- _What to do_
In the listing below, find the line containing "produrre contributi negativi." and the line containing "Tale riorganizzazione delle". Repeat exactly those two lines and every line between them, nothing more.

- _Dataset_
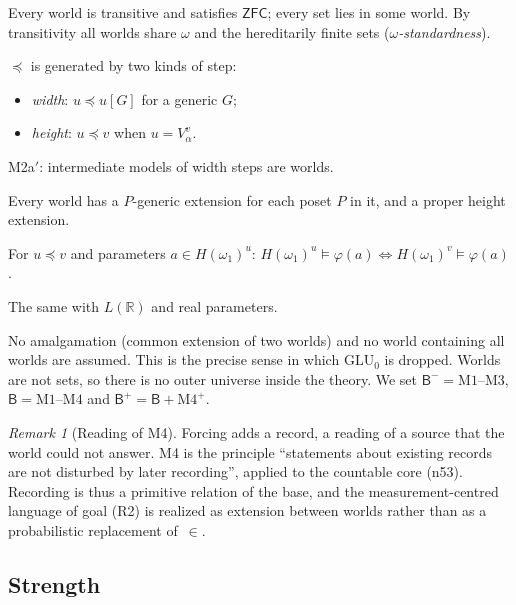 \documentclass[11pt]{article}
\theoremstyle{definition}
\theoremstyle{remark}
\newtheorem{remark}[theorem]{Remark}
\newcommand{\B}{\mathsf{B}}
\newcommand{\Bm}{\mathsf{B}^{-}}
\newcommand{\Bp}{\mathsf{B}^{+}}
\newcommand{\ZFC}{\mathsf{ZFC}}
\newcommand{\GLU}{\mathrm{GLU}}
\newcommand{\Hw}{H(\omega_1)}
\newcommand{\R}{\mathbb{R}}
\newcommand{\note}[1]{\textsf{(n#1)}}
\begin{document}
\begin{description}[leftmargin=2.2em]
\item[M1] Every world is transitive and satisfies $\ZFC$; every set lies in some world. By transitivity all worlds share $\omega$ and the hereditarily finite sets (\emph{$\omega$-standardness}).
\item[M2] $\preccurlyeq$ is generated by two kinds of step:
  \begin{itemize}
  \item \emph{width}: $u\preccurlyeq u[G]$ for a generic $G$;
  \item \emph{height}: $u\preccurlyeq v$ when $u=V^v_\alpha$.
  \end{itemize}
  M2a$'$: intermediate models of width steps are worlds.
\item[M3] Every world has a $P$-generic extension for each poset $P$ in it, and a proper height extension.
\item[M4] For $u\preccurlyeq v$ and parameters $a\in\Hw^u$: $\Hw^u\models\varphi(a)\iff\Hw^v\models\varphi(a)$.
\item[M4$^+$] The same with $L(\R)$ and real parameters.
\end{description}
No amalgamation (common extension of two worlds) and no world containing all worlds are assumed. This is the precise sense in which $\GLU_0$ is dropped. Worlds are not sets, so there is no outer universe inside the theory. We set $\Bm=\text{M1--M3}$, $\B=\text{M1--M4}$ and $\Bp=\B+\text{M4}^+$.

\begin{remark}[Reading of M4]
Forcing adds a record, a reading of a source that the world could not answer. M4 is the principle ``statements about existing records are not disturbed by later recording'', applied to the countable core \note{53}. Recording is thus a primitive relation of the base, and the measurement-centred language of goal (R2) is realized as extension between worlds rather than as a probabilistic replacement of~$\in$.
\end{remark}

\subsection{Strength}
\end{document}
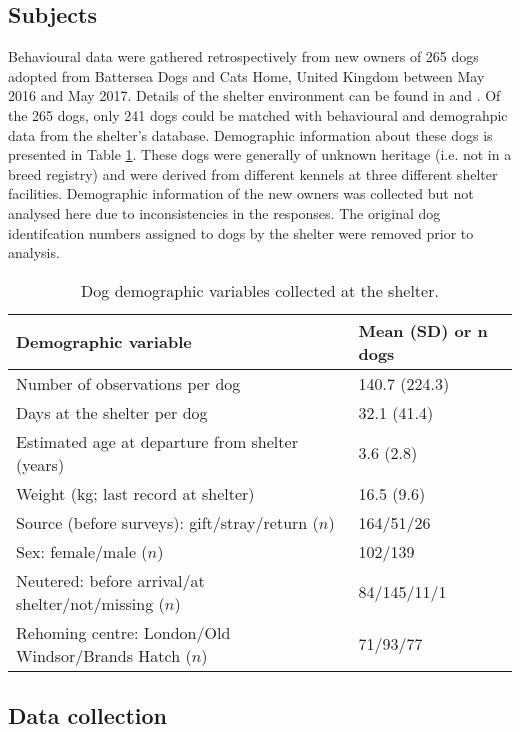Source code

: \documentclass[12pt]{article}
\begin{document}
\subsection{Subjects}
Behavioural data were gathered retrospectively from new owners of 265 dogs adopted from Battersea Dogs and Cats Home, United Kingdom between May 2016 and May 2017. Details of the shelter environment can be found in \textcite{goold2017aggressiveness} and \textcite{goold2017modelling}. Of the 265 dogs, only 241 dogs could be matched with behavioural and demograhpic data from the shelter's database. Demographic information about these dogs is presented in Table \ref{table_demoshelter}. These dogs were generally of unknown heritage (i.e. not in a breed registry) and were derived from different kennels at three different shelter facilities. Demographic information of the new owners was collected but not analysed here due to inconsistencies in the responses. The original dog identifcation numbers assigned to dogs by the shelter were removed prior to analysis.

\begin{table}
  \centering
  \begin{tabular}{ll}
  \textbf{Demographic variable} & \textbf{Mean (SD) or $\boldsymbol{n}$ dogs}\\ \hline
  Number of observations per dog & 140.7 (224.3) \\
  Days at the shelter per dog & 32.1 (41.4)\\
  Estimated age at departure from shelter (years) & 3.6 (2.8)\\
  Weight (kg; last record at shelter) & 16.5 (9.6)\\
  Source (before surveys): gift/stray/return ($n$) & 164/51/26\\
  Sex: female/male ($n$) & 102/139\\
  Neutered: before arrival/at shelter/not/missing ($n$) & 84/145/11/1\\
  Rehoming centre: London/Old Windsor/Brands Hatch ($n$) & 71/93/77\\
  \hline
  \end{tabular}
  \caption{Dog demographic variables collected at the shelter.}
  \label{table_demoshelter}
\end{table}

\subsection{Data collection}
\end{document}
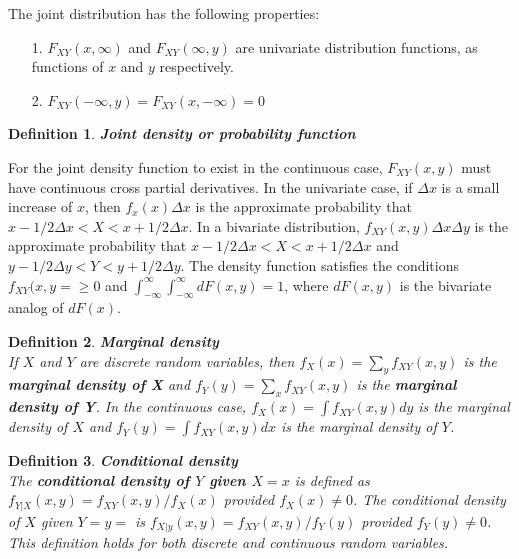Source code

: \documentclass{article}
\newtheorem{definition}{Definition}[section]
\begin{document}
The joint distribution has the following properties:
\begin{itemize}
    \item [1.] \(F_{XY} (x,\infty)\) and \(F_{XY}(\infty,y)\) are univariate distribution functions, as functions of \(x\) and \(y\) respectively.
    \item[2.] \(F_{XY}(-\infty,y)=F_{XY}(x,-\infty)=0\) 
\end{itemize}

\begin{definition} \textbf{Joint density or probability function} \\
\end{definition}

For the joint density function to exist in the continuous case, \(F_{XY}(x,y)\) must have continuous cross partial derivatives. In the univariate case, if \(\Delta x\) is a small increase of \(x\), then \(f_x(x)\Delta x\) is the approximate probability that \(x-1/2 \Delta x < X < x+1/2 \Delta x\). In a bivariate distribution, \( f_{XY}(x,y)\Delta x \Delta y\) is the approximate probability that \(x-1/2 \Delta x < X < x+1/2 \Delta x\) and \(y-1/2 \Delta y < Y < y+1/2 \Delta y\). The density function satisfies the conditions \(f_{XY} (x,y= \geq 0\) and \(\int_{-\infty}^{\infty} \int_{-\infty}^{\infty} dF(x,y)=1\), where \(dF(x,y)\) is the bivariate analog of \(dF(x)\).


\begin{definition} \textbf{Marginal density} \\
    If \(X\) and \(Y\) are discrete random variables, then \(f_X(x)=\sum_y f_{XY}(x,y)\) is the \textbf{marginal density of X} and \(f_Y(y)=\sum_x f_{XY}(x,y)\) is the \textbf{marginal density of Y}. In the continuous case, \(f_X(x)=\int f_{XY}(x,y)dy\) is the marginal density of \(X\) and \(f_Y(y)=\int f_{XY}(x,y)dx\) is the marginal density of \(Y\).
\end{definition}

\begin{definition} \textbf{Conditional density} \\
    The \textbf{conditional density of \(Y\) given \(X=x\)} is defined as \(f_{Y|X} (x,y)=f_{XY}(x,y)/f_X(x)\) provided \(f_X(x) \neq 0\). The conditional density of \(X\) given \(Y=y=\) is \(f_{X|y} (x,y)=f_{XY}(x,y)/f_Y(y)\) provided \(f_Y(y) \neq 0\). This definition holds for both discrete and continuous random variables.
\end{definition} 
\end{document}
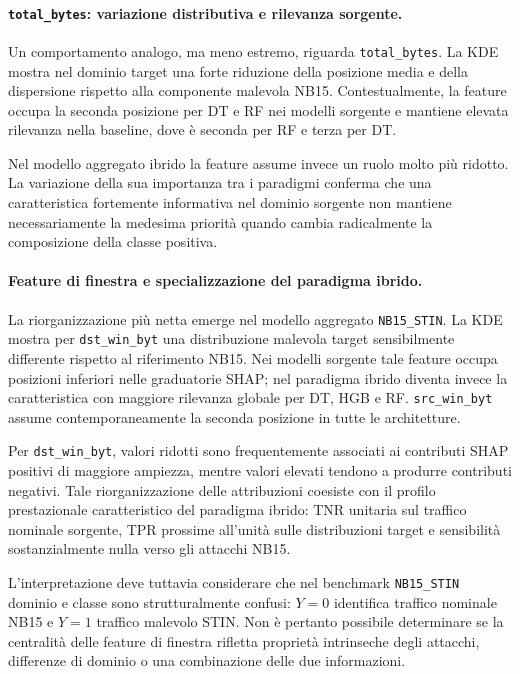 \paragraph{\texttt{total\_bytes}: variazione distributiva e rilevanza sorgente.}
Un comportamento analogo, ma meno estremo, riguarda \texttt{total\_bytes}. 
La KDE mostra nel dominio target una forte riduzione della posizione media e della dispersione rispetto alla componente malevola NB15. 
Contestualmente, la feature occupa la seconda posizione per DT e RF nei modelli sorgente e mantiene elevata rilevanza nella baseline, dove è seconda per RF e terza per DT.

Nel modello aggregato ibrido la feature assume invece un ruolo molto più ridotto. 
La variazione della sua importanza tra i paradigmi conferma che una caratteristica fortemente informativa nel dominio sorgente non mantiene necessariamente la medesima priorità quando cambia radicalmente la composizione della classe positiva.

\paragraph{Feature di finestra e specializzazione del paradigma ibrido.}
La riorganizzazione più netta emerge nel modello aggregato \texttt{NB15\_STIN}. 
La KDE mostra per \texttt{dst\_win\_byt} una distribuzione malevola target sensibilmente differente rispetto al riferimento NB15. 
Nei modelli sorgente tale feature occupa posizioni inferiori nelle graduatorie SHAP; nel paradigma ibrido diventa invece la caratteristica con maggiore rilevanza globale per DT, HGB e RF. 
\texttt{src\_win\_byt} assume contemporaneamente la seconda posizione in tutte le architetture.

Per \texttt{dst\_win\_byt}, valori ridotti sono frequentemente associati ai contributi SHAP positivi di maggiore ampiezza, mentre valori elevati tendono a produrre contributi negativi. 
Tale riorganizzazione delle attribuzioni coesiste con il profilo prestazionale caratteristico del paradigma ibrido: TNR unitaria sul traffico nominale sorgente, TPR prossime all'unità sulle distribuzioni target e sensibilità sostanzialmente nulla verso gli attacchi NB15.

L'interpretazione deve tuttavia considerare che nel benchmark \texttt{NB15\_STIN} dominio e classe sono strutturalmente confusi: $Y=0$ identifica traffico nominale NB15 e $Y=1$ traffico malevolo STIN.
Non è pertanto possibile determinare se la centralità delle feature di finestra rifletta proprietà intrinseche degli attacchi, differenze di dominio o una combinazione delle due informazioni.

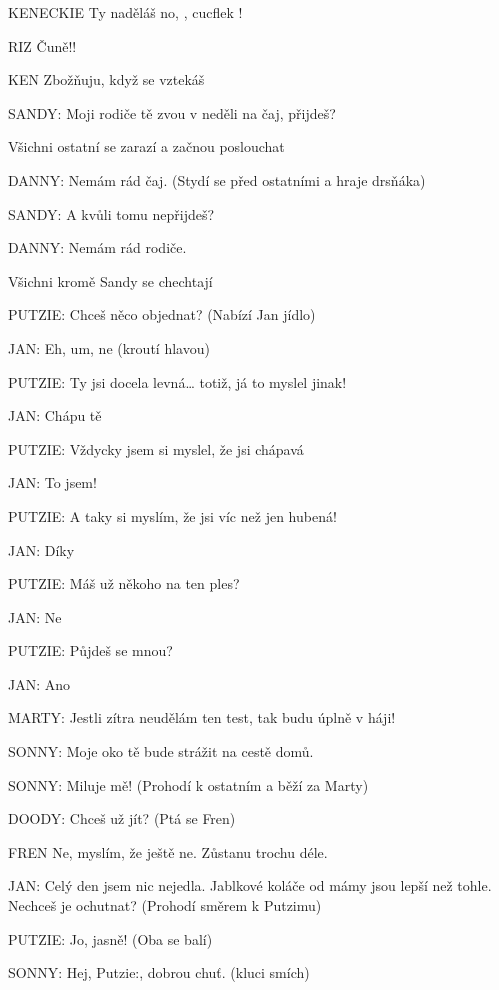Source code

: KENECKIE        Ty naděláš no, , cucflek ! 

RIZ                Čuně!! 

KEN        Zbožňuju, když se vztekáš 

\rep SANDY:        Moji rodiče tě zvou v neděli na čaj, přijdeš? 

Všichni ostatní se zarazí a začnou poslouchat 

\rep DANNY:        Nemám rád čaj. (Stydí se před ostatními a hraje drsňáka) 

\rep SANDY:         A kvůli tomu nepřijdeš? 

\rep DANNY:        Nemám rád rodiče. 

Všichni kromě Sandy se chechtají 

\rep PUTZIE:        Chceš něco objednat? (Nabízí Jan jídlo) 

\rep JAN:        Eh, um, ne (kroutí hlavou) 

\rep PUTZIE:         Ty jsi docela levná… totiž, já to myslel jinak! 

\rep JAN:        Chápu tě 

\rep PUTZIE:        Vždycky jsem si myslel, že jsi chápavá 

\rep JAN:        To jsem! 

\rep PUTZIE:        A taky si myslím, že jsi víc než jen hubená!

\rep JAN:        Díky 

\rep PUTZIE:         Máš už někoho na ten ples? 

\rep JAN:        Ne

\rep PUTZIE:        Půjdeš se mnou? 

\rep JAN:        Ano 

\rep MARTY:        Jestli zítra neudělám ten test, tak budu úplně v háji!

\rep SONNY:        Moje oko tě bude strážit na cestě domů. 

\rep SONNY:        Miluje mě! (Prohodí k ostatním a běží za Marty) 

\rep DOODY:        Chceš už jít? (Ptá se Fren)

FREN        Ne, myslím, že ještě ne. Zůstanu trochu déle. 

\rep JAN:        Celý den jsem nic nejedla. Jablkové koláče od mámy jsou lepší než                 tohle. Nechceš je ochutnat? (Prohodí směrem k Putzimu) 

\rep PUTZIE:         Jo, jasně! (Oba se balí) 

\rep SONNY:        Hej, \rep Putzie:, dobrou chuť. (kluci smích)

- _Expected output_
Per \texttt{dst\_win\_byt}, valori ridotti sono frequentemente associati ai contributi SHAP positivi di maggiore ampiezza, mentre valori elevati tendono a produrre contributi negativi. 
Tale riorganizzazione delle attribuzioni coesiste con il profilo prestazionale caratteristico del paradigma ibrido: TNR unitaria sul traffico nominale sorgente, TPR prossime all'unità sulle distribuzioni target e sensibilità sostanzialmente nulla verso gli attacchi NB15.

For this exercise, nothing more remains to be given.